◆ PROBLEM DESCRIPTION:
Repeat verbatim, and only, the lines of the data below, beginning at the line that contains "- **1938 (gener), *Establiment" and stopping after the line that contains "- **Eduard Aunós,**".

(Beginning of DATA SECTION)

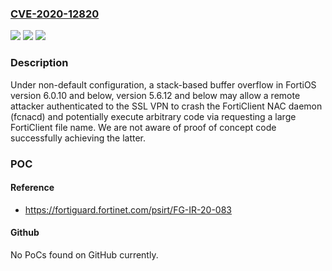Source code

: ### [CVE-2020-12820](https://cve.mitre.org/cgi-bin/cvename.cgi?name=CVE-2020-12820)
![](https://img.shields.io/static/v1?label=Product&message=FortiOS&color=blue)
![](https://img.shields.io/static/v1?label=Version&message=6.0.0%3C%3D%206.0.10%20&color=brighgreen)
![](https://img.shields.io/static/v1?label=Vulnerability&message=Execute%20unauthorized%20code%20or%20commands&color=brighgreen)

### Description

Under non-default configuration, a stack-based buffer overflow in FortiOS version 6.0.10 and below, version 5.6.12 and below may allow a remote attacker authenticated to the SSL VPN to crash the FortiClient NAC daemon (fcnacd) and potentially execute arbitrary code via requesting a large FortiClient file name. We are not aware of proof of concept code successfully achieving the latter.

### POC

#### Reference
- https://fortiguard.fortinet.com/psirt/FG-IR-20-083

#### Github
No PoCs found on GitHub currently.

(End of DATA SECTION)
(Beginning of DATA SECTION)

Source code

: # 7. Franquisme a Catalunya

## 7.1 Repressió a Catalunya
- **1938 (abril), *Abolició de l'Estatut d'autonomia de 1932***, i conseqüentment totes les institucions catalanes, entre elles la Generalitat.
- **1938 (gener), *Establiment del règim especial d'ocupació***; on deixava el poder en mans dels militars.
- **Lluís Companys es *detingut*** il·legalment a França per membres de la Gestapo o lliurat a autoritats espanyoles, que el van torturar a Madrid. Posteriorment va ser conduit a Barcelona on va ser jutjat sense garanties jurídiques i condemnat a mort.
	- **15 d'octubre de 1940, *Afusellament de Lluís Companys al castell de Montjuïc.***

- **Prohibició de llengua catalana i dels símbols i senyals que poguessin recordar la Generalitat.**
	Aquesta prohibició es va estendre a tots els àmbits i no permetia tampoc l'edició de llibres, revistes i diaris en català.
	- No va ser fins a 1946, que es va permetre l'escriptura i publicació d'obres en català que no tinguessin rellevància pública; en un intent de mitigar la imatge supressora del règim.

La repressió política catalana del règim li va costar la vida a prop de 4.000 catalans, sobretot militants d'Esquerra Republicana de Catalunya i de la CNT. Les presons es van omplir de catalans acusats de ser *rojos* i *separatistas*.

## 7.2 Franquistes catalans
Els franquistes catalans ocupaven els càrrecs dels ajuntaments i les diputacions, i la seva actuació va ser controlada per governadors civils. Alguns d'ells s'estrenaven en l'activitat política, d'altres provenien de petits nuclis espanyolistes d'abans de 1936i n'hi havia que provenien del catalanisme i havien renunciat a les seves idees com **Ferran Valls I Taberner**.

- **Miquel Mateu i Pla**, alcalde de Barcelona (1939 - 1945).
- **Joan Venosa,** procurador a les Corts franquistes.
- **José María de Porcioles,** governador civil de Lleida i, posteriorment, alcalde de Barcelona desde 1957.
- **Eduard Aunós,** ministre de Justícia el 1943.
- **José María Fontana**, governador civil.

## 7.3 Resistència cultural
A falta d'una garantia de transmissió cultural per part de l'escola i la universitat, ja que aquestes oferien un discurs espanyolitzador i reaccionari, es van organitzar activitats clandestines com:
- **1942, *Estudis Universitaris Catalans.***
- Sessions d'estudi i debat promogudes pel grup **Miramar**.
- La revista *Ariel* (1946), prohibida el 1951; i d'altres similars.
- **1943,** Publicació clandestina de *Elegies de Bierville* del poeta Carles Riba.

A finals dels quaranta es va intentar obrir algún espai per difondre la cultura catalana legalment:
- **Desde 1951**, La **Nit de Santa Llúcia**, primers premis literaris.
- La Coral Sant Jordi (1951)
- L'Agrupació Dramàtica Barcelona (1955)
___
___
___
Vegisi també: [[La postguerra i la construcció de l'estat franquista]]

(End of DATA SECTION)

◆ ANSWER TO THIS TASK:
- **1938 (gener), *Establiment del règim especial d'ocupació***; on deixava el poder en mans dels militars.
- **Lluís Companys es *detingut*** il·legalment a França per membres de la Gestapo o lliurat a autoritats espanyoles, que el van torturar a Madrid. Posteriorment va ser conduit a Barcelona on va ser jutjat sense garanties jurídiques i condemnat a mort.
	- **15 d'octubre de 1940, *Afusellament de Lluís Companys al castell de Montjuïc.***

- **Prohibició de llengua catalana i dels símbols i senyals que poguessin recordar la Generalitat.**
	Aquesta prohibició es va estendre a tots els àmbits i no permetia tampoc l'edició de llibres, revistes i diaris en català.
	- No va ser fins a 1946, que es va permetre l'escriptura i publicació d'obres en català que no tinguessin rellevància pública; en un intent de mitigar la imatge supressora del règim.

La repressió política catalana del règim li va costar la vida a prop de 4.000 catalans, sobretot militants d'Esquerra Republicana de Catalunya i de la CNT. Les presons es van omplir de catalans acusats de ser *rojos* i *separatistas*.

## 7.2 Franquistes catalans
Els franquistes catalans ocupaven els càrrecs dels ajuntaments i les diputacions, i la seva actuació va ser controlada per governadors civils. Alguns d'ells s'estrenaven en l'activitat política, d'altres provenien de petits nuclis espanyolistes d'abans de 1936i n'hi havia que provenien del catalanisme i havien renunciat a les seves idees com **Ferran Valls I Taberner**.

- **Miquel Mateu i Pla**, alcalde de Barcelona (1939 - 1945).
- **Joan Venosa,** procurador a les Corts franquistes.
- **José María de Porcioles,** governador civil de Lleida i, posteriorment, alcalde de Barcelona desde 1957.
- **Eduard Aunós,** ministre de Justícia el 1943.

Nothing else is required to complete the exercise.